Where in the entries below does "искомой" appear? Copy every line that has it.

-- GIVEN DATA --
[Start of section]
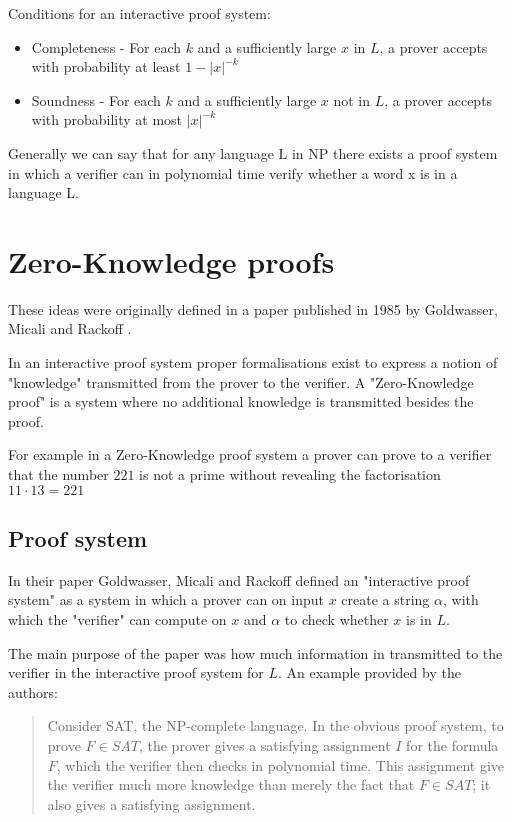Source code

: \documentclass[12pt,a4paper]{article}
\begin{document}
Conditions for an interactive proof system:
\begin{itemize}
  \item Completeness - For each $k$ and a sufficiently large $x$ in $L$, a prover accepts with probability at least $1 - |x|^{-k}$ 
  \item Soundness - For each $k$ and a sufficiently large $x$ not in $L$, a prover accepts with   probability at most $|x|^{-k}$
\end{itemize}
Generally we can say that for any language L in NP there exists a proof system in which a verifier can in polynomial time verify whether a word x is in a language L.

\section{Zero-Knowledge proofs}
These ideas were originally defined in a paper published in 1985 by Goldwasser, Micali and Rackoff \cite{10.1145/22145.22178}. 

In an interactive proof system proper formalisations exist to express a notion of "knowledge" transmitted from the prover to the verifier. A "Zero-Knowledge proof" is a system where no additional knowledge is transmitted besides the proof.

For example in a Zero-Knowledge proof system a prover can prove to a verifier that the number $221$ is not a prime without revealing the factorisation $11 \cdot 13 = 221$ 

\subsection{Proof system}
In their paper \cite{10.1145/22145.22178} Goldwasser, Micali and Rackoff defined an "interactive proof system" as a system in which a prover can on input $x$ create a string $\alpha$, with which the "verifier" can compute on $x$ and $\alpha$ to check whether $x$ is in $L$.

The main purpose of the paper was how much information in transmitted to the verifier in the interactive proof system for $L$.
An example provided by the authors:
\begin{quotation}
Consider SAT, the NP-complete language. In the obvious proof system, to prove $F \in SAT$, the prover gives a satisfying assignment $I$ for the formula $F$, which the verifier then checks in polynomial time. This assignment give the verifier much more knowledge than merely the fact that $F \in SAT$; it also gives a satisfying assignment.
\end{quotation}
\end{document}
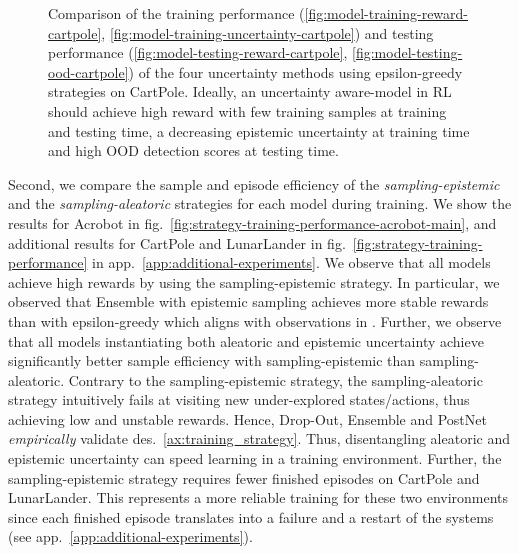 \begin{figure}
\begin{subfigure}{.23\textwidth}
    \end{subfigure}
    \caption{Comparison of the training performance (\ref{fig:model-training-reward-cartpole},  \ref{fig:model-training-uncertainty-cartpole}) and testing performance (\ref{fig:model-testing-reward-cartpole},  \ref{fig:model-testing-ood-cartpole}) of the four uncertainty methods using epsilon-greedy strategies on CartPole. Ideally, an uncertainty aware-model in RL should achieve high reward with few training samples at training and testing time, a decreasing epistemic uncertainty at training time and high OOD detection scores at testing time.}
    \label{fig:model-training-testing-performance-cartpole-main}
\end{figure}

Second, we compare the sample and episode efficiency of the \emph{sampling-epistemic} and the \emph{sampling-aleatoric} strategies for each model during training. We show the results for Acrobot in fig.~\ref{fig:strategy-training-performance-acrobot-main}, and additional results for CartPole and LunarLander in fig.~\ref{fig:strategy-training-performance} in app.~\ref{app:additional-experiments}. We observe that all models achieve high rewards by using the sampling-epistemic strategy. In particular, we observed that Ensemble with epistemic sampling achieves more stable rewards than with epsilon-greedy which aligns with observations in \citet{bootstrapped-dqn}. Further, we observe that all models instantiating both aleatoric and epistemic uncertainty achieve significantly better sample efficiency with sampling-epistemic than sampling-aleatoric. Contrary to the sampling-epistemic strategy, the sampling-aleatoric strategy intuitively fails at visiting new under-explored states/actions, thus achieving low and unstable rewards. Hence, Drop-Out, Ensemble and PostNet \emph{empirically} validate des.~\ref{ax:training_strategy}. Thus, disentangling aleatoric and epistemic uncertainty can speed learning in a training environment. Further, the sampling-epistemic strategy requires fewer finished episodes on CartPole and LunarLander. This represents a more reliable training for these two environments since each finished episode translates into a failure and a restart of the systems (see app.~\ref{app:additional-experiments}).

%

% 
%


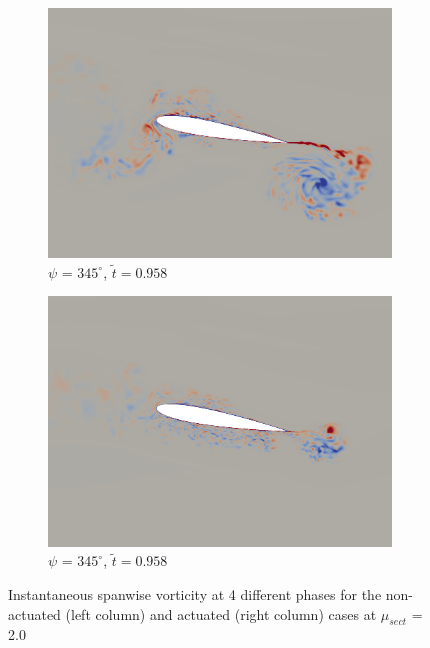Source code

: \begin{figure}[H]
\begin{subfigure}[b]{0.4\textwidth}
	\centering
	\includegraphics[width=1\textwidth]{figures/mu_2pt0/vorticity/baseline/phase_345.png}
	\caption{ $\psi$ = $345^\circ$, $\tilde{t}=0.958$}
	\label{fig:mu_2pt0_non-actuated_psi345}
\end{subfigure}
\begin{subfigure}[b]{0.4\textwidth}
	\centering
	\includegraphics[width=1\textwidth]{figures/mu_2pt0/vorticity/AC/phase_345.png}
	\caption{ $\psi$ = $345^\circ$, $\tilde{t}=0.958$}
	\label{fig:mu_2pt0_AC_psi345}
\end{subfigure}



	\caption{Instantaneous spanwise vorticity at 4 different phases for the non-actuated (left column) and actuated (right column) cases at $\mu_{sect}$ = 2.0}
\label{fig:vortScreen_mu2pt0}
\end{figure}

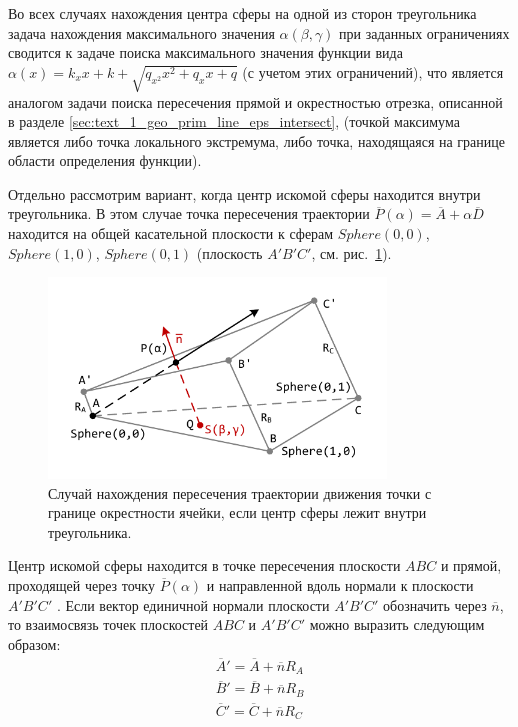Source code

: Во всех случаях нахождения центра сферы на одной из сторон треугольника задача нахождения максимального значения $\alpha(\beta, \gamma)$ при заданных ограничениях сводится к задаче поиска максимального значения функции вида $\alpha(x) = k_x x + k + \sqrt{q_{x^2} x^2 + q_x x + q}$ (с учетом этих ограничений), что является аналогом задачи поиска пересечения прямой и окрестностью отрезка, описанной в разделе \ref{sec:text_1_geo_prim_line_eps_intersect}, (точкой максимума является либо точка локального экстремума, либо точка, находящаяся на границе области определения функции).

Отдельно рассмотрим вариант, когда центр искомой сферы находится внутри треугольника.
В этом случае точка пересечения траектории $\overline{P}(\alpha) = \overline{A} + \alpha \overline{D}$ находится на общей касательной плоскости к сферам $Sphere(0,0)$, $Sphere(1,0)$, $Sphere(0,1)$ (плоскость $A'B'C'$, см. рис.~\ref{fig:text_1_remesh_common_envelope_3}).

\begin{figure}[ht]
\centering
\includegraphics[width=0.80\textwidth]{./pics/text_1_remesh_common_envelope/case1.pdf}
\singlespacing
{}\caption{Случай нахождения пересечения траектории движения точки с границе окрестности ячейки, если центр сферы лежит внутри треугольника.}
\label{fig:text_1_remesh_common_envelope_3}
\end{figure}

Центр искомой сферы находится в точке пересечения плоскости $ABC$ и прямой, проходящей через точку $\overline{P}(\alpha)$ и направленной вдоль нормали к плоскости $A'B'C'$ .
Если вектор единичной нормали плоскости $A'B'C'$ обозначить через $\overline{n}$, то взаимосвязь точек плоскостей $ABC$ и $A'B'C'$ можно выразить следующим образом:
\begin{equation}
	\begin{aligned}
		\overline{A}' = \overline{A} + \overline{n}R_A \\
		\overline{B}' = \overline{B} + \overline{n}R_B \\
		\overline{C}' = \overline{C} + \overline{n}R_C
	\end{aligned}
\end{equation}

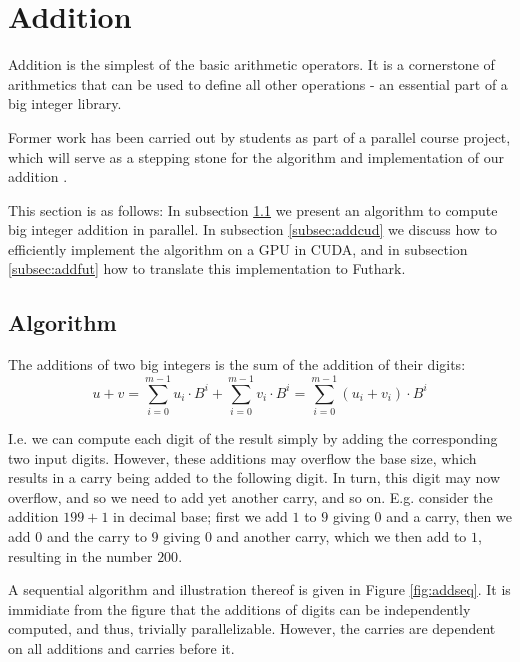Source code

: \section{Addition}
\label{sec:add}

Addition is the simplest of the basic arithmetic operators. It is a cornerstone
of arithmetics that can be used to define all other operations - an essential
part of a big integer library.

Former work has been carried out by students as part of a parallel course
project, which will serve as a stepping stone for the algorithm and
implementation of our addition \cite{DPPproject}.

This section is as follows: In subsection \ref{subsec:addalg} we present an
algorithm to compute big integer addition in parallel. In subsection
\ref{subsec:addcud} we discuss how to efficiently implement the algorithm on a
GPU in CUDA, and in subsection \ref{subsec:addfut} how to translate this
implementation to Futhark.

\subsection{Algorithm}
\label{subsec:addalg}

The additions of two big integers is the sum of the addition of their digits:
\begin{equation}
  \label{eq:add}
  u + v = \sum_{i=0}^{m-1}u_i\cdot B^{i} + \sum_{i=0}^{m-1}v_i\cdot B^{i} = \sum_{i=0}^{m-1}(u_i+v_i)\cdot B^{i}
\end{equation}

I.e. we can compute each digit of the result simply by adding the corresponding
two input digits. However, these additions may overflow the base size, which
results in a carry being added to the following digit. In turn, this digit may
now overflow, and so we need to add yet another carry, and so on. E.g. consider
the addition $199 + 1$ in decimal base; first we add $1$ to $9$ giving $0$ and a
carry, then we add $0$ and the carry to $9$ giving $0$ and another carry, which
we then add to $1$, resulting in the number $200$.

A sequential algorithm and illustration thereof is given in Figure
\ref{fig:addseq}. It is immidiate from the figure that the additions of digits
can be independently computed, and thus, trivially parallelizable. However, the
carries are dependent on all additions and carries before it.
[End of section]
-- RESPONSE --
Отдельно рассмотрим вариант, когда центр искомой сферы находится внутри треугольника.
Центр искомой сферы находится в точке пересечения плоскости $ABC$ и прямой, проходящей через точку $\overline{P}(\alpha)$ и направленной вдоль нормали к плоскости $A'B'C'$ .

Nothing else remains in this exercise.